__Work item__
Please repeat, without alteration, the line containing "on expired/outdated domains" and every line that follows it to the end of the entries below, and only those lines.

__Saved data entries__
------------------------------------------------
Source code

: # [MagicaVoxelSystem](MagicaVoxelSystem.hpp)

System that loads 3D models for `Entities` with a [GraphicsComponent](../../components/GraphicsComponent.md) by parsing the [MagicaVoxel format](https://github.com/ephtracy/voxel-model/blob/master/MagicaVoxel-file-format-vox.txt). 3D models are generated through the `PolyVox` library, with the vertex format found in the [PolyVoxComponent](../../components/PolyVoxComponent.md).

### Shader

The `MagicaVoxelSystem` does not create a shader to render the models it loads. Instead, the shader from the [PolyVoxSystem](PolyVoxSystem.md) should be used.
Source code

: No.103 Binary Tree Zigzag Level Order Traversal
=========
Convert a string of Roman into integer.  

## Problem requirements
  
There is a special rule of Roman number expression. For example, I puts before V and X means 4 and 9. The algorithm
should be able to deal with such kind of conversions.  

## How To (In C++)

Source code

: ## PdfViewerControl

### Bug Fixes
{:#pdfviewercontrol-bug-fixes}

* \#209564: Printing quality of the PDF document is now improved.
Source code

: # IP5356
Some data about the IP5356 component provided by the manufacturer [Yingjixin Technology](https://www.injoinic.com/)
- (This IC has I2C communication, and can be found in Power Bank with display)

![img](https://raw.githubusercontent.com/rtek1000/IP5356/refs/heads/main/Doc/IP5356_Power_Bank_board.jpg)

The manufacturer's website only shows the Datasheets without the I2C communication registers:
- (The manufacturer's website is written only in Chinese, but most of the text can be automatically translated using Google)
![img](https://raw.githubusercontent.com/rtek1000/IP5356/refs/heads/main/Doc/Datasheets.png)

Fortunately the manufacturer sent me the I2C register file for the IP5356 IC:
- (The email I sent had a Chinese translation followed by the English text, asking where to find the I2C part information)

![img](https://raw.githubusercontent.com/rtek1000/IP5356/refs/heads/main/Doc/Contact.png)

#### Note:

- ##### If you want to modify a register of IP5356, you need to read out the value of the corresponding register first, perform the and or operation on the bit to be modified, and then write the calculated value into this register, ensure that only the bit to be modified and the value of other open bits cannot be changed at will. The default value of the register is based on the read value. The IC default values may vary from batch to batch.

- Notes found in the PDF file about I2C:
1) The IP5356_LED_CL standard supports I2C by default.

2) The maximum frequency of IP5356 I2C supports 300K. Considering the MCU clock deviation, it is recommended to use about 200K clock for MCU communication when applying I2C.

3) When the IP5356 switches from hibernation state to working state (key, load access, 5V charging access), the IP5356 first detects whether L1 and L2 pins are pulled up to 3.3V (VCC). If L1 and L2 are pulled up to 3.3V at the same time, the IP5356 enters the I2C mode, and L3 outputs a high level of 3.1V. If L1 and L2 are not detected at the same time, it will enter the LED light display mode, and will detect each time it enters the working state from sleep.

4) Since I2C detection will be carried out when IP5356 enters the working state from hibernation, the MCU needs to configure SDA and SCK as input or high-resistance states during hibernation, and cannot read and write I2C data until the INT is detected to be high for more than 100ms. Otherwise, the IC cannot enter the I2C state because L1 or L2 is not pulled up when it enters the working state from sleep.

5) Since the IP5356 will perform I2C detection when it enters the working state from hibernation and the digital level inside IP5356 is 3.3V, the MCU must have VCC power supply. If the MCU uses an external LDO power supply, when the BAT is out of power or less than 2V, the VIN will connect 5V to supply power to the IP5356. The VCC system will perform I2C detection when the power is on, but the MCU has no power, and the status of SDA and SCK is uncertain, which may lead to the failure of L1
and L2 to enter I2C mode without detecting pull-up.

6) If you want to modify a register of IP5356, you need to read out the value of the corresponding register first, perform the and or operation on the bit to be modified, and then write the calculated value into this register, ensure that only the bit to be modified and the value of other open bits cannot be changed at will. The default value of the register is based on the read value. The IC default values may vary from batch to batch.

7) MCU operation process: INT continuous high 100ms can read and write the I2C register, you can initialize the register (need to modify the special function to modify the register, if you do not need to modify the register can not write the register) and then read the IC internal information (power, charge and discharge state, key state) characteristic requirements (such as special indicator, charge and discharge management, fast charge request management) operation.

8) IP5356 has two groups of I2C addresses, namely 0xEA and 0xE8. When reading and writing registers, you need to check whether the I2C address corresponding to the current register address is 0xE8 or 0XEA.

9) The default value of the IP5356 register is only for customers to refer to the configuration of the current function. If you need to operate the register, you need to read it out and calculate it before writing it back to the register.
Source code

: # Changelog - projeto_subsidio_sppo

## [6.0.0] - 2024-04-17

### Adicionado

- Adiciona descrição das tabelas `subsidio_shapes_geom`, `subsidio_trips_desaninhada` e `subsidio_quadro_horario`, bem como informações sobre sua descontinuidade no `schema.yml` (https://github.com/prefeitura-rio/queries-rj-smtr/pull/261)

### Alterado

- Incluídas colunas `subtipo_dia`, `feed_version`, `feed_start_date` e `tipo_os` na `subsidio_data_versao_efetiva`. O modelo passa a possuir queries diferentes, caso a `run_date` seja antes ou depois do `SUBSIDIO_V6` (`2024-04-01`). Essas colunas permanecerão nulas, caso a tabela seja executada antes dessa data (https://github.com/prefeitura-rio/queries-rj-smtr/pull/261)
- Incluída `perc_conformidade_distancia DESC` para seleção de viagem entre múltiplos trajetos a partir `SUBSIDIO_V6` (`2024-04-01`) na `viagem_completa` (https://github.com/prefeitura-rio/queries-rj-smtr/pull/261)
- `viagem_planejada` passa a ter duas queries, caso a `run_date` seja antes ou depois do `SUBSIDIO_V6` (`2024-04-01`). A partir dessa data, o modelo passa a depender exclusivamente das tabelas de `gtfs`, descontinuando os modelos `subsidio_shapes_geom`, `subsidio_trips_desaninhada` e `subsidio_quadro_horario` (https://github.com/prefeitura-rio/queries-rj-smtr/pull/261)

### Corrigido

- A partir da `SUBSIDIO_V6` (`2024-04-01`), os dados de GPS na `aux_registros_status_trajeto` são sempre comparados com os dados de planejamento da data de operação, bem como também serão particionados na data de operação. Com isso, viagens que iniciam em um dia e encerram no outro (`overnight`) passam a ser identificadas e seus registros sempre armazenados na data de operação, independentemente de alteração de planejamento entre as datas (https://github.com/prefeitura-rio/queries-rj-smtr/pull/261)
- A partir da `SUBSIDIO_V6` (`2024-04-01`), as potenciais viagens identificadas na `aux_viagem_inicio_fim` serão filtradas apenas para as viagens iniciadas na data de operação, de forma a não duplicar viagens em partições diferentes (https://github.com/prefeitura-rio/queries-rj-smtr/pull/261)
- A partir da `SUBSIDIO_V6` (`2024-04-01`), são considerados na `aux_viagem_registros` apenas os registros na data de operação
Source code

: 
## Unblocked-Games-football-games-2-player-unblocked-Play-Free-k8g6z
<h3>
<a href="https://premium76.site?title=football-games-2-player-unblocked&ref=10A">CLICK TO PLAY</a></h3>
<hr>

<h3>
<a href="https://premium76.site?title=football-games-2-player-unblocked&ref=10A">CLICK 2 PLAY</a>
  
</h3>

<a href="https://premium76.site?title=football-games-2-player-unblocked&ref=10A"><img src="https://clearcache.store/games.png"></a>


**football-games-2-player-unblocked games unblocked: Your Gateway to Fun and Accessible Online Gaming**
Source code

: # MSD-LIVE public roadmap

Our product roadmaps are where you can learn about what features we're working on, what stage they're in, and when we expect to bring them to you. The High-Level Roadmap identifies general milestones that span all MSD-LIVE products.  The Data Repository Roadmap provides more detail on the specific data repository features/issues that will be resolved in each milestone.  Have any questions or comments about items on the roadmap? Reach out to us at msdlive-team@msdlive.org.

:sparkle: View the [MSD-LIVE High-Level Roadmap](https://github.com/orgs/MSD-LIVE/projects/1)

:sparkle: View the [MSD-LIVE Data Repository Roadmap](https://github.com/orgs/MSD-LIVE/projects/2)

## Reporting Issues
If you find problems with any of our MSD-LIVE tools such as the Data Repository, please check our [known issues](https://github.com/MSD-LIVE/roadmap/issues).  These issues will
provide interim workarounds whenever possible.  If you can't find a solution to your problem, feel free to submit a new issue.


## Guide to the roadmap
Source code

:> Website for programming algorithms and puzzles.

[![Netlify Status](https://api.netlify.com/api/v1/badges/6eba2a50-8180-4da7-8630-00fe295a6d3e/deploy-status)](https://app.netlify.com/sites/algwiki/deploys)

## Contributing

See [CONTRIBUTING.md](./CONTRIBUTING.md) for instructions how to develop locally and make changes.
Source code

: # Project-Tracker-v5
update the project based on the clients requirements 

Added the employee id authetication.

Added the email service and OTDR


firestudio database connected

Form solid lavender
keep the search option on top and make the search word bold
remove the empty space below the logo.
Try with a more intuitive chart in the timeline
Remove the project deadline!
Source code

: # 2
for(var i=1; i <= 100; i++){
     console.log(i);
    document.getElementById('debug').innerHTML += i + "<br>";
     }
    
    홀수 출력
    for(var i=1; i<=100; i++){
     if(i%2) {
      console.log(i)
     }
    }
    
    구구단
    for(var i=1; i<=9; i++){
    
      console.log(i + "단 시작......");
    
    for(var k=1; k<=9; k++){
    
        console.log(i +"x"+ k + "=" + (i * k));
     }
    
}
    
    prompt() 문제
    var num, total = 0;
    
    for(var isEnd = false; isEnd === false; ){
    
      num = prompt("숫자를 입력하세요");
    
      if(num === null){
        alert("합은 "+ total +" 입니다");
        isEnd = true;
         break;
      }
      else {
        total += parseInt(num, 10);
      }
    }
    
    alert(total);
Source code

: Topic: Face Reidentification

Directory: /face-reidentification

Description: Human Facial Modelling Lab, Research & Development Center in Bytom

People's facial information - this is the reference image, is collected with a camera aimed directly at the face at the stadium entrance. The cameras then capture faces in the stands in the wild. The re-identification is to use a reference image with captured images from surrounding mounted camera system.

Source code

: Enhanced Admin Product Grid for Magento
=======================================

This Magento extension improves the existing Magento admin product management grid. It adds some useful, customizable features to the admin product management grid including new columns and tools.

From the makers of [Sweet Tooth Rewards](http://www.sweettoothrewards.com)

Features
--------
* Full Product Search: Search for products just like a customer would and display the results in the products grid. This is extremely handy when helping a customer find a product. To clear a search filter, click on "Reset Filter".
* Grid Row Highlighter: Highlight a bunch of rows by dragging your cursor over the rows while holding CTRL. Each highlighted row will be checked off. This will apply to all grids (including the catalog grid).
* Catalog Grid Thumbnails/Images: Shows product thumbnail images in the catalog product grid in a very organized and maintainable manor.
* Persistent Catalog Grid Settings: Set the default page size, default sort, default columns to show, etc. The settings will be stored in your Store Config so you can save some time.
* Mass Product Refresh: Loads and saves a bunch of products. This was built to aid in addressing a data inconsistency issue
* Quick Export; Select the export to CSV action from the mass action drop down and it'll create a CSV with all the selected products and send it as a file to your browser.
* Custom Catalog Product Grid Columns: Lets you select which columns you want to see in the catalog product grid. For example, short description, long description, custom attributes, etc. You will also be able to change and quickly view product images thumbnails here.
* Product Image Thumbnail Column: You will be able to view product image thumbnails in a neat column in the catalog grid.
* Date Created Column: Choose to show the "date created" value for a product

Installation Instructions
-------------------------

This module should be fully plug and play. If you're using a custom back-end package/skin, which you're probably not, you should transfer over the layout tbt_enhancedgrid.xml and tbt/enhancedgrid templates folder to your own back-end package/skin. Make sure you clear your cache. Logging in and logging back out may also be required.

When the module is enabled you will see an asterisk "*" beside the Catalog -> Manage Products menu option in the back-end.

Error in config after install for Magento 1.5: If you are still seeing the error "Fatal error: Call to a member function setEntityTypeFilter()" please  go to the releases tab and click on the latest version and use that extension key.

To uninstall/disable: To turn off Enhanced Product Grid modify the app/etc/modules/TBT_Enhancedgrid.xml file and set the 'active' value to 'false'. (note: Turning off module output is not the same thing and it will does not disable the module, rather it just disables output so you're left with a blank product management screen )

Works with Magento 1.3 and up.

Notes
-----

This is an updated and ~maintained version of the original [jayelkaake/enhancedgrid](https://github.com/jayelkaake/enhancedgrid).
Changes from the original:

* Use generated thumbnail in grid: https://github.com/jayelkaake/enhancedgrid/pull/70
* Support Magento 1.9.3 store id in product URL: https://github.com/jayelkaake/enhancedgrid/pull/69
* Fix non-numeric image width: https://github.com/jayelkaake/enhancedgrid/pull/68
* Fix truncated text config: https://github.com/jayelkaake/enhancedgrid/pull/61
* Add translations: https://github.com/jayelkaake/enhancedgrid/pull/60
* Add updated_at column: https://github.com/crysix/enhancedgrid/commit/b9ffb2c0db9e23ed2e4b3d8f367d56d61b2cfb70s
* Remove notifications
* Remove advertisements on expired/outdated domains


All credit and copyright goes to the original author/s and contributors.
------------------------------------------------
__Task result__
* Remove advertisements on expired/outdated domains


All credit and copyright goes to the original author/s and contributors.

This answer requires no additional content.